If the United States scuttles the Lausanne framework agreement containing Iran’s nuclear program by claiming we simply want to make it better, our negotiating partners will see not strength of principle. They will see a country that does not understand what international negotiations and multilateral agreements mean, a country that rejects the work of its allies and the reality of its competitors.
The senators who sent that letter to Tehran, “educating” Iranians on American constitutional law, actually educated the world on American egotism, and our ignorance of the way the rest of the world addresses complex challenges. We need to remember what it means to negotiate if we are to retain our leading position in the decades to come. And that means concluding this historically important framework agreement with Iran.
Certainly people of good will can have different perspectives on specific parts of the Lausanne agreement. But that’s the case for any product of complex negotiations – especially multilateral ones. That is, after all, why we call these things “negotiations” – no one gets everything they want. When the United States negotiated strategic arms treaties, or the Camp David or Dayton Accords, could their terms have been better – or different, anyway? Perhaps, but one negotiates for the best one can get, not the perfect one cannot attain. Otherwise we would call such agreements ultimatums – terms imposed by force, against the will of the other side.
The heart of the criticisms
And here, I suggest, is the heart of the criticisms of the Lausanne framework. The bulk of the critics reject the product of these complex, seven-party negotiations, because – well, because they don’t think the United States negotiates. We dictate. If the agreement isn’t exactly what we – only one of the six parties on our side – want, then we have lost, and the agreement is awful. We are exceptional. We are poweful. We can dominate the world, and global dominators don’t discuss, they tell.
There was a day when that was close to true. While we downplay the war in Vietnam, our failures of action in Somalia and inaction in Rwanda, or the chaos we have created in Iraq, there is no doubt that in the 20th century we were able to do pretty much whatever we wanted offensively with our military power. The problem has become that that strength has led to the near disappearance of the other forms of national strength. The military uses the acronym DIME – diplomatic, intelligence, military, and economic – to summarize national power. We’re great, indeed spectacular, at the military part, but when it comes to addressing complex issues, the other three matter as well. And not every problem has a military solution, as even many of Israel’s retired generals and intelligence chiefs have said about the Iranian nuclear program. It time for us to leave behind the thought that we don’t have to negotiate solutions to global problems, including the one before us now.
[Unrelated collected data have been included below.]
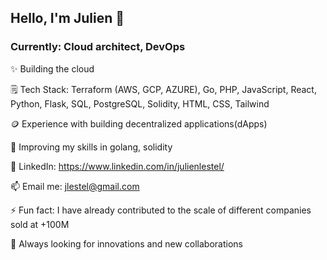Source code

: ## Hello, I'm Julien 👋

### Currently: Cloud architect, DevOps 
✨ Building the cloud


🗒️ Tech Stack: Terraform (AWS, GCP, AZURE), Go, PHP, JavaScript, React, Python, Flask, SQL, PostgreSQL, Solidity, HTML, CSS, Tailwind

🪙 Experience with building decentralized applications(dApps)

🧠 Improving my skills in golang, solidity

👤 LinkedIn: https://www.linkedin.com/in/julienlestel/

📫 Email me: jlestel@gmail.com

⚡ Fun fact: I have already contributed to the scale of different companies sold at +100M

👯 Always looking for innovations and new collaborations

<!--
**jlestel/jlestel** is a ✨ _special_ ✨ repository because its `README.md` (this file) appears on your GitHub profile.

Here are some ideas to get you started:

- 🔭 I’m currently working on ...
- 🌱 I’m currently learning ...
- 👯 I’m looking to collaborate on ...
- 🤔 I’m looking for help with ...
- 💬 Ask me about ...
- 📫 How to reach me: ...
- 😄 Pronouns: ...
- ⚡ Fun fact: ...
-->
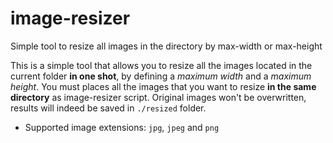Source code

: # image-resizer
Simple tool to resize all images in the directory by max-width or max-height

This is a simple tool that allows you to resize all the images located in the current folder **in one shot**, by defining a _maximum width_ and a _maximum height_.
You must places all the images that you want to resize **in the same directory** as image-resizer script.
Original images won't be overwritten, results will indeed be saved in `./resized` folder.

- Supported image extensions: `jpg`, `jpeg` and `png`
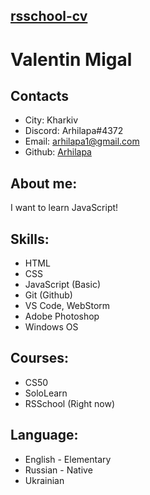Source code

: ## [rsschool-cv](https://GITHUB-USERNAME.github.io/rsschool-cv/cv)

# Valentin Migal
## Contacts
- City: Kharkiv
- Discord: Arhilapa#4372
- Email: arhilapa1@gmail.com
- Github: [Arhilapa](https://github.com/arhilapa)

## About me:
I want to learn JavaScript!

## Skills:
- HTML
- CSS
- JavaScript (Basic)
- Git (Github)
- VS Code, WebStorm
- Adobe Photoshop
- Windows OS

## Courses:
- CS50
- SoloLearn
- RSSchool (Right now)

## Language:
- English - Elementary
- Russian - Native
- Ukrainian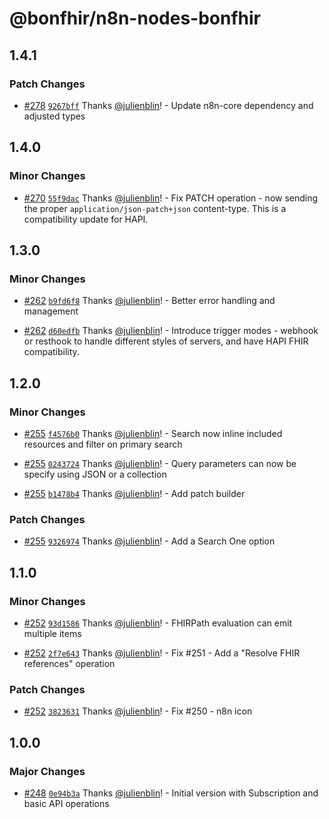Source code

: # @bonfhir/n8n-nodes-bonfhir

## 1.4.1

### Patch Changes

- [#278](https://github.com/bonfhir/bonfhir/pull/278) [`9267bff`](https://github.com/bonfhir/bonfhir/commit/9267bffc6281213882d27acb0e94c0ea61d67386) Thanks [@julienblin](https://github.com/julienblin)! - Update n8n-core dependency and adjusted types

## 1.4.0

### Minor Changes

- [#270](https://github.com/bonfhir/bonfhir/pull/270) [`55f9dac`](https://github.com/bonfhir/bonfhir/commit/55f9daccc8fa7753d1263233bae357a2d04d6bd5) Thanks [@julienblin](https://github.com/julienblin)! - Fix PATCH operation - now sending the proper `application/json-patch+json` content-type. This is a compatibility update for HAPI.

## 1.3.0

### Minor Changes

- [#262](https://github.com/bonfhir/bonfhir/pull/262) [`b9fd6f8`](https://github.com/bonfhir/bonfhir/commit/b9fd6f89220430c50e0d87b0a0046b9fed0cb2c5) Thanks [@julienblin](https://github.com/julienblin)! - Better error handling and management

- [#262](https://github.com/bonfhir/bonfhir/pull/262) [`d60edfb`](https://github.com/bonfhir/bonfhir/commit/d60edfb04de5fc3a7379fe0d3da25c1e31792007) Thanks [@julienblin](https://github.com/julienblin)! - Introduce trigger modes - webhook or resthook to handle different styles of servers, and have HAPI FHIR compatibility.

## 1.2.0

### Minor Changes

- [#255](https://github.com/bonfhir/bonfhir/pull/255) [`f4576b0`](https://github.com/bonfhir/bonfhir/commit/f4576b0866ace38289fe4c41ecaee20c69d8ad75) Thanks [@julienblin](https://github.com/julienblin)! - Search now inline included resources and filter on primary search

- [#255](https://github.com/bonfhir/bonfhir/pull/255) [`0243724`](https://github.com/bonfhir/bonfhir/commit/024372484ea61de7bc3616d615ffd97121b97291) Thanks [@julienblin](https://github.com/julienblin)! - Query parameters can now be specify using JSON or a collection

- [#255](https://github.com/bonfhir/bonfhir/pull/255) [`b1478b4`](https://github.com/bonfhir/bonfhir/commit/b1478b4d0face362fe5bdf127b0c6ed7a0c993ef) Thanks [@julienblin](https://github.com/julienblin)! - Add patch builder

### Patch Changes

- [#255](https://github.com/bonfhir/bonfhir/pull/255) [`9326974`](https://github.com/bonfhir/bonfhir/commit/9326974d90df075e63048116dbad1b8062dbf6ea) Thanks [@julienblin](https://github.com/julienblin)! - Add a Search One option

## 1.1.0

### Minor Changes

- [#252](https://github.com/bonfhir/bonfhir/pull/252) [`93d1586`](https://github.com/bonfhir/bonfhir/commit/93d158658632b49fc56f8367d2e2f8a348db991b) Thanks [@julienblin](https://github.com/julienblin)! - FHIRPath evaluation can emit multiple items

- [#252](https://github.com/bonfhir/bonfhir/pull/252) [`2f7e643`](https://github.com/bonfhir/bonfhir/commit/2f7e643cd7b80d1469e084a9f712a848d4b83b01) Thanks [@julienblin](https://github.com/julienblin)! - Fix #251 - Add a "Resolve FHIR references" operation

### Patch Changes

- [#252](https://github.com/bonfhir/bonfhir/pull/252) [`3823631`](https://github.com/bonfhir/bonfhir/commit/38236316dbda69dbcf87acacf6551fd39af10128) Thanks [@julienblin](https://github.com/julienblin)! - Fix #250 - n8n icon

## 1.0.0

### Major Changes

- [#248](https://github.com/bonfhir/bonfhir/pull/248) [`0e94b3a`](https://github.com/bonfhir/bonfhir/commit/0e94b3a57874e545867227b3584e95d4afe6c6a1) Thanks [@julienblin](https://github.com/julienblin)! - Initial version with Subscription and basic API operations
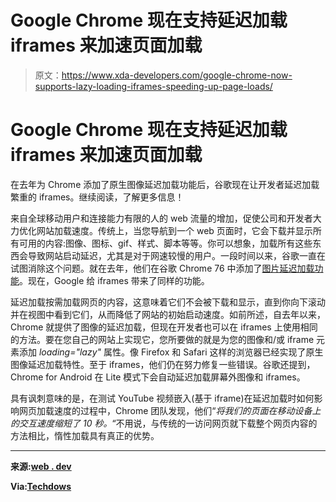 # Google Chrome 现在支持延迟加载 iframes 来加速页面加载

> 原文：<https://www.xda-developers.com/google-chrome-now-supports-lazy-loading-iframes-speeding-up-page-loads/>

# Google Chrome 现在支持延迟加载 iframes 来加速页面加载

在去年为 Chrome 添加了原生图像延迟加载功能后，谷歌现在让开发者延迟加载繁重的 iframes。继续阅读，了解更多信息！

来自全球移动用户和连接能力有限的人的 web 流量的增加，促使公司和开发者大力优化网站加载速度。传统上，当您导航到一个 web 页面时，它会下载并显示所有可用的内容:图像、图标、gif、样式、脚本等等。你可以想象，加载所有这些东西会导致网站启动延迟，尤其是对于网速较慢的用户。一段时间以来，谷歌一直在试图消除这个问题。就在去年，他们在谷歌 Chrome 76 中添加了[图片延迟加载功能](https://www.xda-developers.com/google-chrome-image-lazy-loading-speed-up-page-loading-mobile/)。现在，Google 给 iframes 带来了同样的功能。

延迟加载按需加载网页的内容，这意味着它们不会被下载和显示，直到你向下滚动并在视图中看到它们，从而降低了网站的初始启动速度。如前所述，自去年以来，Chrome 就提供了图像的延迟加载，但现在开发者也可以在 iframes 上使用相同的方法。要在您自己的网站上实现它，您所要做的就是为您的图像和/或 iframe 元素添加 *loading="lazy"* 属性。像 Firefox 和 Safari 这样的浏览器已经实现了原生图像延迟加载特性。至于 iframes，他们仍在努力修复一些错误。谷歌还提到，Chrome for Android 在 Lite 模式下会自动延迟加载屏幕外图像和 iframes。

具有讽刺意味的是，在测试 YouTube 视频嵌入(基于 iframe)在延迟加载时如何影响网页加载速度的过程中，Chrome 团队发现，他们“*将我们的页面在移动设备上的交互速度缩短了 10 秒。*“不用说，与传统的一访问网页就下载整个网页内容的方法相比，惰性加载具有真正的优势。

* * *

**来源:[web . dev](https://web.dev/iframe-lazy-loading/)**

**Via:[Techdows](https://techdows.com/2020/07/chrome-supports-iframes-lazy-loading.html)**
Some will respond that there are reasonable criticisms of the agreement, that it can still be changed, that we can get more concessions. But that message is really “we didn’t get what we (or at least some of us) want, and we should.” That’s an ultimatum, not a negotiation. And the United States now lives in a world where our power to dictate has changed. Post-Cold War, we have moved into a world of friendly enemies and difficult friends, and success today requires of us a different skill set than we built in the 20th century.
It’s a new world
Now we certainly remain the only global superpower, and we can do whatever we think we must do to protect our nation. But in cases short of existential threats – and the Iran nuclear program is not such a threat — we live in a new world.
In 1950 we produced half the world’s goods and services, giving us great influence, and throughout the Cold War we had the crisp moral dividing line of the Iron Curtain. As late as the 1991 Gulf War we could marshal 39 countries to join us in the fight, and get them to pay 90 percent of the cost of that war. But since 2001 we have fought in Afghanistan and Iraq almost alone, and mostly at our own expense, and we find ourselves with no good exit strategy. Meanwhile, the U.S.-led sanctions regime on Iran has gotten us this far only thanks to cooperation from our allies, and even our competitors Russia and China. We need to remember that, and get this agreement finalized and implemented.
Bill Davnie of Minneapolis served 27 years as a U.S. Foreign Service Officer prior to retiring to Minnesota, including service in Iraq and Tajikistan, and travel in the Middle East.